Some crazy weather at the farm.  As you might have read on yesterday's post, 2nd Family (who lives out there full time) said that in all the years they've been there, they've never seen the wind so bad.  So here are some pictures: 




Upon driving there, we saw this huge limb that had fallen onto the road, someone had pulled it over and put it up on the guardrail.




This is a neighbor's fence, the entire fence line, several hundred feet, that had been blown over.



We lost a few shingles.  These are all I could find but that's not to say we don't have more that were blown out of the yard.  We will be having a roofer come check things out.



Over by the newly cleared forest-like area, we lost some large limbs.  More stuff for the burn pile that we can't burn because it's been too wet for three weeks now!



Another inch of rain over the last couple of days means standing water everywhere and yet again, a muddy mess.  No mowing, no edging, no gardening of any kind.


This is our biggest tree loss.  A huge tree (Hackberry I believe) that was completely upended and fell right over,  narrowly missing the power line to the house (and also missing our peach and apple trees).  Time for some chainsaw work.



Here is another one that was down in the front yard along the driveway.  More chainsaw work and more stuff for the burn pile.




This was on a neighbor's property next to us, a huge tree leaning over.  We're glad we don't have to deal with this kind of large tree.

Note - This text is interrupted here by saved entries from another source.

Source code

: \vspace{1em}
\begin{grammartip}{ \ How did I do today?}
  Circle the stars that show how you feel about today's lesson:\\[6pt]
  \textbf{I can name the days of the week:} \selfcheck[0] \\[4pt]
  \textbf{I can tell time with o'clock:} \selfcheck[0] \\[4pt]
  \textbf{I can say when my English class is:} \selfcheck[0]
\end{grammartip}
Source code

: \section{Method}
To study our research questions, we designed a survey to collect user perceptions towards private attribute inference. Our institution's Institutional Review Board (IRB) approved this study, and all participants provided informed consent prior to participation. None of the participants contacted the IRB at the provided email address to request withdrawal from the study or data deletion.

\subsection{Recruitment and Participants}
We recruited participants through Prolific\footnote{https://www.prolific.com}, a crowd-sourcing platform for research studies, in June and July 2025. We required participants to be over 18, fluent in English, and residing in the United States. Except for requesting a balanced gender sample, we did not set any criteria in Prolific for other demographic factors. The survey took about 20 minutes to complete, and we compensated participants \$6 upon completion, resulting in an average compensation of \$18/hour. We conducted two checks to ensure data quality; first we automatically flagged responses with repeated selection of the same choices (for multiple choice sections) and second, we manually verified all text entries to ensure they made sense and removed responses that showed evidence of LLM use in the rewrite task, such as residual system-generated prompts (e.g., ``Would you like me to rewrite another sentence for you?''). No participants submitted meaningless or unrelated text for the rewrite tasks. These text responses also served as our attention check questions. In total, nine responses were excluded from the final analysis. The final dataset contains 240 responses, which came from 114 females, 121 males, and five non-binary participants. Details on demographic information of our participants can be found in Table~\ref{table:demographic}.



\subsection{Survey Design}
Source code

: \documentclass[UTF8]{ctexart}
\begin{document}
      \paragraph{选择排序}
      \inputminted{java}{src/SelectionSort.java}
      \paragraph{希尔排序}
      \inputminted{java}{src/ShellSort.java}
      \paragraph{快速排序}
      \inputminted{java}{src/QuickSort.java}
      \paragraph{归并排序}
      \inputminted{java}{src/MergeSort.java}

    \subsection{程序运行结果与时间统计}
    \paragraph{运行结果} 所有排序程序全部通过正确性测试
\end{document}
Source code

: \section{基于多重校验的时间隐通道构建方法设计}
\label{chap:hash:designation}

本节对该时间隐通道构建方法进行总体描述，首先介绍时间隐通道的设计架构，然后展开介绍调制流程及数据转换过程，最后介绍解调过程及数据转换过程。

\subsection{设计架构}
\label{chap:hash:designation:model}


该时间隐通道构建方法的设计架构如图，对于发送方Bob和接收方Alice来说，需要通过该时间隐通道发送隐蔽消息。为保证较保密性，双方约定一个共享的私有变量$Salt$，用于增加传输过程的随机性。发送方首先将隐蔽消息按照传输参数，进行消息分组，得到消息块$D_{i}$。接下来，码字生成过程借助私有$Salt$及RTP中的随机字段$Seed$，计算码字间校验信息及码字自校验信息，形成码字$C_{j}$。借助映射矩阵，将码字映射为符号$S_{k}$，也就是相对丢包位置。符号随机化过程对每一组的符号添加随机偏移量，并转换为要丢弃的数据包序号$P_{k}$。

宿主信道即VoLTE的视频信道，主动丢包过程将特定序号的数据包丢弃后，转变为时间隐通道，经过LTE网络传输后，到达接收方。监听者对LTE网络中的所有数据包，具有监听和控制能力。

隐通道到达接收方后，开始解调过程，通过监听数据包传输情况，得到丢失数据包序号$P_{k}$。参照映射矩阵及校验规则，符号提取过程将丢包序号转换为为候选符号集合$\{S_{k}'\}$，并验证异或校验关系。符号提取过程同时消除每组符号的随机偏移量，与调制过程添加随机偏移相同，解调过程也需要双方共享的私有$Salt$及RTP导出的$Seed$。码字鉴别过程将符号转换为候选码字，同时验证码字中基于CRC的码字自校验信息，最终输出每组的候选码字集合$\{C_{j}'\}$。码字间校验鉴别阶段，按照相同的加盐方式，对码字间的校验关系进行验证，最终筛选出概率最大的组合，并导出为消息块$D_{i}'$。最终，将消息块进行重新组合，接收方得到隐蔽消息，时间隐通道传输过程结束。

This one is pretty scary, it's a neighbor down the road that had his entire carport wrapped up and twisted around a tree and itself  The National Weather Service is actually coming to look at this damage (and in the area) to see if it was 'tornadic' so they can classify it as that.

Several neighbors out there are saying it was a small tornado, perhaps an F-0 or F-1.  That's what the NWS does, it looks at this chart and compares damage in the area.  It could have just been straight line winds but some people said they saw rotation in the clouds just prior to the damage. 

Whatever it was, it was most definitely a close call.  

We had been casually shopping for generators, more like window shopping, but this makes us move that up near the top of the list for purchases.


WEATHER UPDATE

Big storm...as 2nd Family told us, in 20 years of living out there, they had never seen winds this strong.  Some local news stations reported winds in excess of 70mph.  2nd Family said it looked and felt like it could have been the beginnings of a funnel cloud, so they actually got into the middle of their house in a closet, just in case.


No damage to us, nothing major, but quite a bit of limbs down on parts of the property and lots of trees down on other properties and power lines.

The hives are OK.

The house is OK.

More than 100 homes in the area didn't have power most of the day but, thankfully, our house only lost power for a couple of hours.

More of an update later.  It's been a long day and just now getting to sleep.


Saturday, April 25, 2015

A SINK WITH A VIEW

Recently, I was over at Leigh's lovely and inspiring blog "5 Acres and a Dream". She and I installed our bees at the same time and she's a new beekeeper like me.  I was reading about her experiences and she mentioned that their bee garden could be seen from their kitchen window.  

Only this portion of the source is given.